For Immediate Release: April 13, 2021
Today, the Food and Drug Administration (FDA) and Center for Disease Control and Prevention (CDC) issued a statement regarding the Johnson & Johnson COVID-19 vaccine recommending a pause in its use out of an abundance of caution.
The Department of Public Health is notifying all Massachusetts providers to pause administration of the Johnson & Johnson COVID-19 vaccine, effective immediately.

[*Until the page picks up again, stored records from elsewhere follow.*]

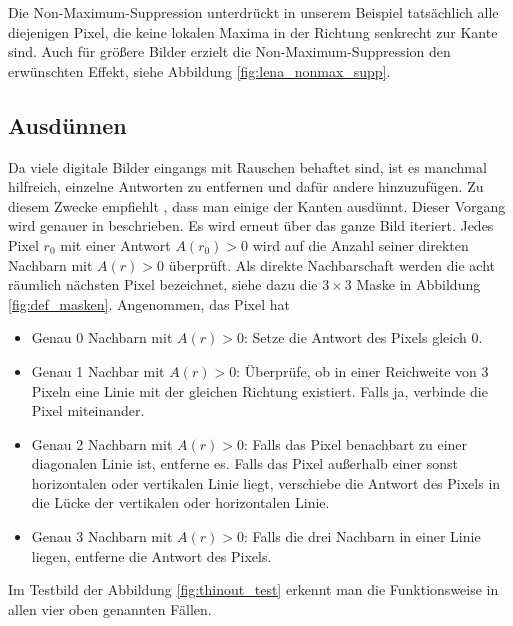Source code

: \documentclass[a4paper, 11pt]{report}
\theoremstyle{definition}
\begin{document}
			Die Non-Maximum-Suppression unterdrückt in unserem Beispiel tatsächlich alle diejenigen Pixel, die keine lokalen Maxima in der Richtung senkrecht zur Kante sind. Auch für größere Bilder erzielt die Non-Maximum-Suppression den erwünschten Effekt, siehe Abbildung \ref{fig:lena_nonmax_supp}.


		\subsection{Ausdünnen}\label{ssec:thinout}
			Da viele digitale Bilder eingangs mit Rauschen behaftet sind, ist es manchmal hilfreich, einzelne Antworten zu entfernen und dafür andere hinzuzufügen. Zu diesem Zwecke empfiehlt \cite{SUSAN}, dass man einige der Kanten ausdünnt. Dieser Vorgang wird genauer in \cite{thinout} beschrieben.
			Es wird erneut über das ganze Bild iteriert. Jedes Pixel $r_0$ mit einer Antwort $A(r_0) > 0$ wird auf die Anzahl seiner direkten Nachbarn mit $A(r) > 0$ überprüft. Als direkte Nachbarschaft werden die acht räumlich nächsten Pixel bezeichnet, siehe dazu die $3\times 3$ Maske in Abbildung \ref{fig:def_masken}. Angenommen, das Pixel hat
			\begin{itemize}
				\item Genau 0 Nachbarn mit $A(r) > 0$:
					Setze die Antwort des Pixels gleich 0.
				\item Genau 1 Nachbar mit $A(r) > 0$:
					Überprüfe, ob in einer Reichweite von 3 Pixeln eine Linie mit der gleichen Richtung existiert. Falls ja, verbinde die Pixel miteinander.
				\item Genau 2 Nachbarn mit $A(r) > 0$:
					Falls das Pixel benachbart zu einer diagonalen Linie ist, entferne es.
					Falls das Pixel außerhalb einer sonst horizontalen oder vertikalen Linie liegt, verschiebe die Antwort des Pixels in die Lücke der vertikalen oder horizontalen Linie.
				\item Genau 3 Nachbarn mit $A(r) > 0$:
					Falls die drei Nachbarn in einer Linie liegen, entferne die Antwort des Pixels.
			\end{itemize}

			Im Testbild der Abbildung \ref{fig:thinout_test} erkennt man die Funktionsweise in allen vier oben genannten Fällen.
\end{document}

“In response to today’s recommendation from the FDA and CDC to pause J&J vaccines due to an extremely rare condition reported in 6 individuals nationwide, the Department of Public Health directed all providers to immediately pause administration of the J&J vaccine until federal health experts investigate this matter. This action is being taken out of an abundance of caution as the FDA and CDC review these 6 cases, none of which are known to be linked to Massachusetts. The FDA has reported over 6.8M doses of J&J have been administered nationwide. Individuals who have received a J&J vaccine should contact their physician if they have concerns.” - Command Spokesperson
Background:
- The FDA has reported that as of April 12, 2021, 6.8m+ doses of the J&J vaccine have been administered in the U.S. CDC & FDA are reviewing data involving 6 reported U.S. cases of a rare and severe type of blood clot in individuals after receiving the vaccine. Right now, these conditions appear to be extremely rare.
- As of April 12, 2021, 181,034 doses of J&J have been administered in Massachusetts.

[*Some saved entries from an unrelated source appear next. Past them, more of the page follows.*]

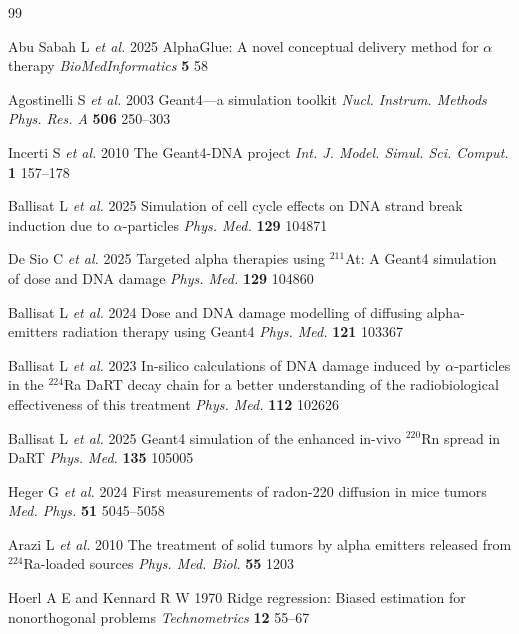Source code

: \documentclass{iopconfser}
\begin{document}
\begin{thebibliography}{99}

Abu Sabah L \textit{et al.} 2025 AlphaGlue: A novel conceptual delivery method
for $\alpha$ therapy \textit{BioMedInformatics} \textbf{5} 58

Agostinelli S \textit{et al.} 2003 Geant4---a simulation toolkit
\textit{Nucl. Instrum. Methods Phys. Res. A} \textbf{506} 250--303

Incerti S \textit{et al.} 2010 The Geant4-DNA project
\textit{Int. J. Model. Simul. Sci. Comput.} \textbf{1} 157--178

Ballisat L \textit{et al.} 2025 Simulation of cell cycle effects on DNA strand
break induction due to $\alpha$-particles \textit{Phys. Med.} \textbf{129}
104871

De Sio C \textit{et al.} 2025 Targeted alpha therapies using $^{211}$At: A
Geant4 simulation of dose and DNA damage \textit{Phys. Med.} \textbf{129}
104860

Ballisat L \textit{et al.} 2024 Dose and DNA damage modelling of diffusing
alpha-emitters radiation therapy using Geant4 \textit{Phys. Med.} \textbf{121}
103367

Ballisat L \textit{et al.} 2023 In-silico calculations of DNA damage induced
by $\alpha$-particles in the $^{224}$Ra DaRT decay chain for a better
understanding of the radiobiological effectiveness of this treatment
\textit{Phys. Med.} \textbf{112} 102626

Ballisat L \textit{et al.} 2025 Geant4 simulation of the enhanced in-vivo
$^{220}$Rn spread in DaRT \textit{Phys. Med.} \textbf{135} 105005

Heger G \textit{et al.} 2024 First measurements of radon-220 diffusion in mice
tumors \textit{Med. Phys.} \textbf{51} 5045--5058

Arazi L \textit{et al.} 2010 The treatment of solid tumors by alpha emitters
released from $^{224}$Ra-loaded sources \textit{Phys. Med. Biol.} \textbf{55}
1203

Hoerl A E and Kennard R W 1970 Ridge regression: Biased estimation for
nonorthogonal problems \textit{Technometrics} \textbf{12} 55--67
\end{thebibliography}
\end{document}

- CDC will convene a meeting of the Advisory Committee on Immunization Practices (ACIP) on Wednesday to further review these cases and assess their potential significance. FDA will review that analysis as it also investigates these.
- Individuals that have appointments scheduled for a J&J vaccine that have questions about their upcoming appointment should contact the provider they booked with directly.
- Individuals are encouraged to contact their physician if they have received the J&J vaccine and have concerns.